Story by Seamus Enright

Saturday, 10th February, 2018 8:31pm

Helcaraxe show no fear on new album

08 NEW metal album new pic 2.jpg

Seamus Enright


Few are aware that just five short years ago this region was a hotbed of heavy metal activity, with no fewer than 10 bands aiming to make their mark on the national underground music scene. Count forward, and those hammering blast-beats, crunching guitar riffs and rasping vocals have all gone a bit quiet. That is until the end of last year, when from the depths emerged the latest studio offering from local stalwarts, Eternal Helcaraxe.
The release timing of ‘In Times of Desperation’ on December 29 surprised many, particularly metal critics, some of whom had capitulated to festive slothfulness, and had published early drafts of their Top 10 Albums of 2017. Hastily scribbled addendums saw Helcaraxe’s second album pinned firmly to the pile, with some talking of ‘In Times of...’ as belonging amongst the pantheon of Irish metal music.
For the band at least, who hail from a Wexford-through-Dublin, and Cavan Town, the timing of the release is of little concern. Given the topsy-turvy nature of balancing band-life and real-life commitments, the trio of are simply happy to have it out there, and see how well it’s being received.
A 52.03 minute blitz of aggression, long in terms of your average metal album, ‘In Times of’ sees Helcaraxe evolve their sound further than ever before. Moulded with acoustic segments and synthesizers, Helcaraxe have built on the foundations of previous album ‘Against All Odds’, liberally layering Scandinavian-inspired black-metal with classical elements and chord progressions.

 

 

“I suppose people were maybe expecting [In Times of...] to be more melodic again.

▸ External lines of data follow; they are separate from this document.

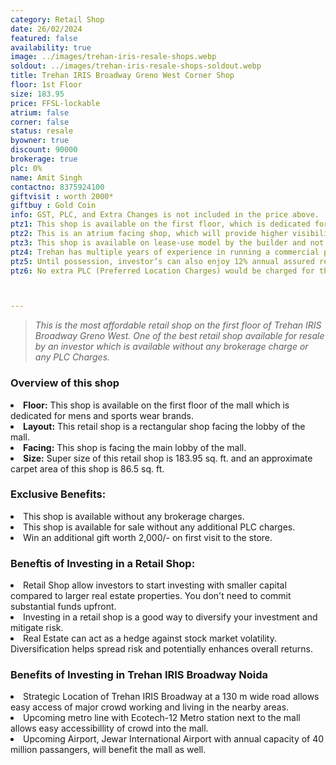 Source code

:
 ```yaml
---
category: Retail Shop
date: 26/02/2024
featured: false
availability: true
image: ../images/trehan-iris-resale-shops.webp
soldout: ../images/trehan-iris-resale-shops-soldout.webp
title: Trehan IRIS Broadway Greno West Corner Shop
floor: 1st Floor
size: 183.95
price: FFSL-lockable
atrium: false
corner: false
status: resale
byowner: true
discount: 90000
brokerage: true
plc: 0%
name: Amit Singh
contactno: 8375924100
giftvisit : worth 2000*
giftbuy : Gold Coin
info: GST, PLC, and Extra Changes is not included in the price above.
ptz1: This shop is available on the first floor, which is dedicated for Mens and Sports retail shops only.
ptz2: This is an atrium facing shop, which will provide higher visibility and footfall. Therefore, a rental yield for this shops can be expected.
ptz3: This shop is available on lease-use model by the builder and not for personal use.
ptz4: Trehan has multiple years of experience in running a commercial project on lease model, so the investors can be assured for rental yield from their shop for a long period of time.
ptz5: Until possession, investor’s can also enjoy 12% annual assured return by the builder.
ptz6: No extra PLC (Preferred Location Charges) would be charged for this shop even though the shop is atrium facing and right beside the escalators.



---
```


> _This is the most affordable retail shop on the first floor of Trehan IRIS Broadway Greno West. One of the best retail shop available for resale by an investor which is available without any brokerage charge or any PLC Charges._

### Overview of this shop
<li><b>Floor:</b> This shop is available on the first floor of the mall which is dedicated for mens and sports wear brands.
<li><b>Layout:</b> This retail shop is a rectangular shop facing the lobby of the mall.
<li><b>Facing:</b> This shop is facing the main lobby of the mall.
<li><b>Size:</b> Super size of this retail shop is 183.95 sq. ft. and an approximate carpet area of this shop is 86.5 sq. ft.

### Exclusive Benefits:
<li> This shop is available without any brokerage charges.
<li> This shop is available for sale without any additional PLC charges.
<li> Win an additional gift worth 2,000/- on first visit to the store.

### Beneftis of Investing in a Retail Shop:
<li> Retail Shop allow investors to start investing with smaller capital compared to larger real estate properties. You don't need to commit substantial funds upfront. 
<li> Investing in a retail shop is a good way to diversify your investment and mitigate risk.
<li> Real Estate can act as a hedge against stock market volatility. Diversification helps spread risk and potentially enhances overall returns.

### Benefits of Investing in Trehan IRIS Broadway Noida
<li> Strategic Location of Trehan IRIS Broadway at a 130 m wide road allows easy access of major crowd working and living in the nearby areas.
<li> Upcoming metro line with Ecotech-12 Metro station next to the mall allows easy accessibillity of crowd into the mall.
<li> Upcoming Airport, Jewar International Airport with annual capacity of 40 million passangers, will benefit the mall as well.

The first two songs we wrote were in my opinion two of the lightest we’ve ever done,” says Praetorian (AKA Rory McDonagh), who plays guitars, keyboards and howls lead vocals.
Those are - ‘Bannow’ - a stunning nine-minute-long track enhanced by the haunting vocal delivery of Shona McKeon, and the concluding ‘One Journey’.
Meanwhile, blazing energy emanates from the feral ‘End Of All Things’, ‘The Healer and the Cross’, and title track ‘In Times of Desperation’.
“For some reason, whatever was happening in our lives at the time, the song-writing took a completely different turn and took on a more aggressive sound. So it was kind of a surprise for us as well. It will always be black-metal, but the harshness is a place we’d never taken the music to before. We didn’t set out with a sound in mind, but when it started to develop that way we were happy to let it breed within itself,” says Praetorian, also of Naddred, Éadóchas, and ex-Primal Dawn and Sinister Demise. 
Recorded at Jam Studios at Carnaross by producer Martin Quinn and released by German-label Naturmacht Productions, to complete the line-up Maulgrim (Mark Heslin) provides backing vocals and guitar to the album, while the intricate staccato drumming of Tyrith (Dermot McDonagh) drives everything forward.
At times a nod to scene legends such as Emperor, Cruachan and Immortal, searching for influence the band have found kindred spirits at least in metal bands emerging from Belgium and the Netherlands, such as Ancient Rites, as well as those from the former Eastern Bloc.

 

Progression
“With every release we put out, there has been a very visible progression. We have always been big fans of metal music and had been playing instruments years prior to the band forming. 
“We’ve heard a lot of different descriptions of our style. People try to pigeon-hole you but we just play our own style of black metal. If people like it, great. If they don’t, well there’s always Ed Sheeran or whatever other crap is on the radio.
“I feel the songs on [In Times of...] are by far the best we’ve written to date.”
Even still, Praetorian says the band are already working on writing songs for a third album.
“I’ve stacks of notepads with lyrics. I might write everyday, once a week, or not at all for a few weeks, but every so often it comes to you and then it’s about searching for the sound to go with that,” Praetorian explains to The Anglo-Celt.
“Our music or at least the feeling behind it takes a lot of inspiration from the battle hymns sung by a warrior before going to fight. Win or lose, there would be an outcome no one ever backed down. Never compromise.”